▶ _Task item_:
All lines from the start of the listing below through the line containing "Because it’s normal" are to be written out again exactly, and no others.

▶ _Supplied information_:
********

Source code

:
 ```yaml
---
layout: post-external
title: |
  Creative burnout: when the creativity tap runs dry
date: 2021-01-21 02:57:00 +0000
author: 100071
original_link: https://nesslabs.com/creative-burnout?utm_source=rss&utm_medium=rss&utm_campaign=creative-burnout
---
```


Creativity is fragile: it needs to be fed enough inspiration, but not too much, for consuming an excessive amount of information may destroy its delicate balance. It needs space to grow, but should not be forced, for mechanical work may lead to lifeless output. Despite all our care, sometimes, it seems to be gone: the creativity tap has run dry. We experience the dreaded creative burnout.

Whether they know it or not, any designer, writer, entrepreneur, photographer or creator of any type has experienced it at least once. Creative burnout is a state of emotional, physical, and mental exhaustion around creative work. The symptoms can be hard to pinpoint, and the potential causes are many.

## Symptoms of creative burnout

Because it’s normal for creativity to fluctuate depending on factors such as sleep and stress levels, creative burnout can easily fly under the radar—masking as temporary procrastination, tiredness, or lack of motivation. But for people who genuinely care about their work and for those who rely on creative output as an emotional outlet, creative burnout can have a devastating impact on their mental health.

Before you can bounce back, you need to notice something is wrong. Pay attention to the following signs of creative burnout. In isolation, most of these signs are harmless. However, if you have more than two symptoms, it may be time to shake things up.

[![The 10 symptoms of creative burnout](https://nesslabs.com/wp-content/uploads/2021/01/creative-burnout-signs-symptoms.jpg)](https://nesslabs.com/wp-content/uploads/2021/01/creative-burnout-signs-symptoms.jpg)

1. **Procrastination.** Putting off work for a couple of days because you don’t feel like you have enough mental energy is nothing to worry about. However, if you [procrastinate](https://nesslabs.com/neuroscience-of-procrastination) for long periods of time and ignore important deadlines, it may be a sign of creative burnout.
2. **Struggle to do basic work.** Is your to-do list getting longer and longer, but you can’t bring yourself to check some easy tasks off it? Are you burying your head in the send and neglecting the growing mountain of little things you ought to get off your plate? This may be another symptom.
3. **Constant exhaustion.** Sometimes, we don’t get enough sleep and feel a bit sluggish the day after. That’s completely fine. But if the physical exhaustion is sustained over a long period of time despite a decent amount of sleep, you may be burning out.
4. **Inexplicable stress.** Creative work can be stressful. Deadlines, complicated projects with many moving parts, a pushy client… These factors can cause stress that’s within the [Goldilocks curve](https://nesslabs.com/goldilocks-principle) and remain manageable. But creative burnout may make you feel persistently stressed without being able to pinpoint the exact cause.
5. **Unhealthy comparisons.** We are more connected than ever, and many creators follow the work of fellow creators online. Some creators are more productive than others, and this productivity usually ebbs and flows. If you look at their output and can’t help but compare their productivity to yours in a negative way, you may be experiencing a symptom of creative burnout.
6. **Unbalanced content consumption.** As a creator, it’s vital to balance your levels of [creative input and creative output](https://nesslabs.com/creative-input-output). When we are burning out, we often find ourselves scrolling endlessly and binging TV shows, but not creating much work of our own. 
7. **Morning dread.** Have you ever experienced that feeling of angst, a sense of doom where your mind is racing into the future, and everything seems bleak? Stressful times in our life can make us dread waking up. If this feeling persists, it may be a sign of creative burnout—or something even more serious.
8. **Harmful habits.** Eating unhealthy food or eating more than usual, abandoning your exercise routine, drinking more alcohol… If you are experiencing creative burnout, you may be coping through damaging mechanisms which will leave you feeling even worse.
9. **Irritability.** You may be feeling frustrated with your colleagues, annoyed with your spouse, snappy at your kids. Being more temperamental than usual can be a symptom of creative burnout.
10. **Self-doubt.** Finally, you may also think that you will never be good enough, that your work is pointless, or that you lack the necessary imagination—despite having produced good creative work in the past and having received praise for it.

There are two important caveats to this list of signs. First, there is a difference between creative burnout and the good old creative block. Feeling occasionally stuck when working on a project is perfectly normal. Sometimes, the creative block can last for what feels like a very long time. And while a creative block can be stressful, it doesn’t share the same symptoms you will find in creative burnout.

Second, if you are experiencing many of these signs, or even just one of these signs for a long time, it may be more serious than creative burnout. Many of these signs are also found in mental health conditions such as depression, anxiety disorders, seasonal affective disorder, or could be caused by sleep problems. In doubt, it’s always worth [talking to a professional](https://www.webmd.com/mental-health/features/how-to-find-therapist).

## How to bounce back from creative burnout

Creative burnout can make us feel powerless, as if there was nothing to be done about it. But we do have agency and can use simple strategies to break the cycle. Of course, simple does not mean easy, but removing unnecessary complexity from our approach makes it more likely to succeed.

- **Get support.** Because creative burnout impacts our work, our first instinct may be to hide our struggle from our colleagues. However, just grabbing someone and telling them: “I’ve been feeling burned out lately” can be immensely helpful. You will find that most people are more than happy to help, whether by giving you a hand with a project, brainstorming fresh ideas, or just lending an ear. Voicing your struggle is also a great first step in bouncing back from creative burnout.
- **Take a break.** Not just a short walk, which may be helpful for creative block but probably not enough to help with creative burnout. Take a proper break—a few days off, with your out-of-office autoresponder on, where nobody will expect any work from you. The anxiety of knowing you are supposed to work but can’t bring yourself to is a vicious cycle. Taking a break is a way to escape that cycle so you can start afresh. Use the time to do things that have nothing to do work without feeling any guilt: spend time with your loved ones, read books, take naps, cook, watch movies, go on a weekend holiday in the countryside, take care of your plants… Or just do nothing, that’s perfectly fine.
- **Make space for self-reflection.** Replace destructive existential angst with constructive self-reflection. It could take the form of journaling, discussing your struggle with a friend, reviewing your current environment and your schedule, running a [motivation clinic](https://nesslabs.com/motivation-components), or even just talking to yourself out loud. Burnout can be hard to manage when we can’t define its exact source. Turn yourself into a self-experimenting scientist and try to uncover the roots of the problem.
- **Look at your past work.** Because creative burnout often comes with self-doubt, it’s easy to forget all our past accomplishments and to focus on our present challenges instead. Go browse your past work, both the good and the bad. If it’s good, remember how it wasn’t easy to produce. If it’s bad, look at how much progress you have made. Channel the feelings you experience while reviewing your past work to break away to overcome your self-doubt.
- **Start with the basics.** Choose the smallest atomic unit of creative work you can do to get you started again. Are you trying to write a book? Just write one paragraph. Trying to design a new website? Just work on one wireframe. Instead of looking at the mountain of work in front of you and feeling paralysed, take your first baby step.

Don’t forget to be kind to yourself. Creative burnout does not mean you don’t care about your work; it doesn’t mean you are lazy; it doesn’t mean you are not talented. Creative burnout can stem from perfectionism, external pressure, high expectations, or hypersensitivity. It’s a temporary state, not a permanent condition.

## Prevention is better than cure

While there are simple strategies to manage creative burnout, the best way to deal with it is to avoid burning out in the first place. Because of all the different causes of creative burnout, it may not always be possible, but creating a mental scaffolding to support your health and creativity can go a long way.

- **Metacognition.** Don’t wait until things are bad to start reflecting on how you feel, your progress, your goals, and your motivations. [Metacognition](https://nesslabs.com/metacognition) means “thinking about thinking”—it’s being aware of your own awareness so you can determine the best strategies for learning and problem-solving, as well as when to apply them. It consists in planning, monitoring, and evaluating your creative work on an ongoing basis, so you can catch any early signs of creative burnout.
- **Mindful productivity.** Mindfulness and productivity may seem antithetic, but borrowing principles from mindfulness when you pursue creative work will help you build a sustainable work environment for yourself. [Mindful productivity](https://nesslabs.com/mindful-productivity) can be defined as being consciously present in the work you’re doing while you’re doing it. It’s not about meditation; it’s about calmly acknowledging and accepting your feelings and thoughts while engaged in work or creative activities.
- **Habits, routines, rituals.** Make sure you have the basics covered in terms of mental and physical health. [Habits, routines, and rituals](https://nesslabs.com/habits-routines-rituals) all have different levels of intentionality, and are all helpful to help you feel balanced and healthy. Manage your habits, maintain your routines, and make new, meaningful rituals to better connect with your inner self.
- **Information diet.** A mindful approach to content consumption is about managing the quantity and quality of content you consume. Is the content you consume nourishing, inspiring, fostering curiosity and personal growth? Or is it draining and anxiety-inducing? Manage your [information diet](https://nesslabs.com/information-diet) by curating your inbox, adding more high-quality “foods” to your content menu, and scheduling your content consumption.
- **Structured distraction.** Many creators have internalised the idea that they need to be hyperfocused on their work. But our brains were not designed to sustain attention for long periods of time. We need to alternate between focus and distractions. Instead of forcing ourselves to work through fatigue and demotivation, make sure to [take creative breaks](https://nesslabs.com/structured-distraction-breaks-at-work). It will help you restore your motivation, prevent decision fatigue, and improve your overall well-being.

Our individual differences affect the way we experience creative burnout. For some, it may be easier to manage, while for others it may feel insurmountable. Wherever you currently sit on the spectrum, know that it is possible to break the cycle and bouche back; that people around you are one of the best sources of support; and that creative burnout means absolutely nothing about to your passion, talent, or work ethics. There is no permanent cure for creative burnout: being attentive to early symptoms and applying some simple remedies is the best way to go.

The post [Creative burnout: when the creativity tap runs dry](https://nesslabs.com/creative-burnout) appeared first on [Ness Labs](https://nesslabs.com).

********

▶ _Exercise response_:
Source code

:
 ```yaml
---
layout: post-external
title: |
  Creative burnout: when the creativity tap runs dry
date: 2021-01-21 02:57:00 +0000
author: 100071
original_link: https://nesslabs.com/creative-burnout?utm_source=rss&utm_medium=rss&utm_campaign=creative-burnout
---
```


Creativity is fragile: it needs to be fed enough inspiration, but not too much, for consuming an excessive amount of information may destroy its delicate balance. It needs space to grow, but should not be forced, for mechanical work may lead to lifeless output. Despite all our care, sometimes, it seems to be gone: the creativity tap has run dry. We experience the dreaded creative burnout.

Whether they know it or not, any designer, writer, entrepreneur, photographer or creator of any type has experienced it at least once. Creative burnout is a state of emotional, physical, and mental exhaustion around creative work. The symptoms can be hard to pinpoint, and the potential causes are many.

## Symptoms of creative burnout

Because it’s normal for creativity to fluctuate depending on factors such as sleep and stress levels, creative burnout can easily fly under the radar—masking as temporary procrastination, tiredness, or lack of motivation. But for people who genuinely care about their work and for those who rely on creative output as an emotional outlet, creative burnout can have a devastating impact on their mental health.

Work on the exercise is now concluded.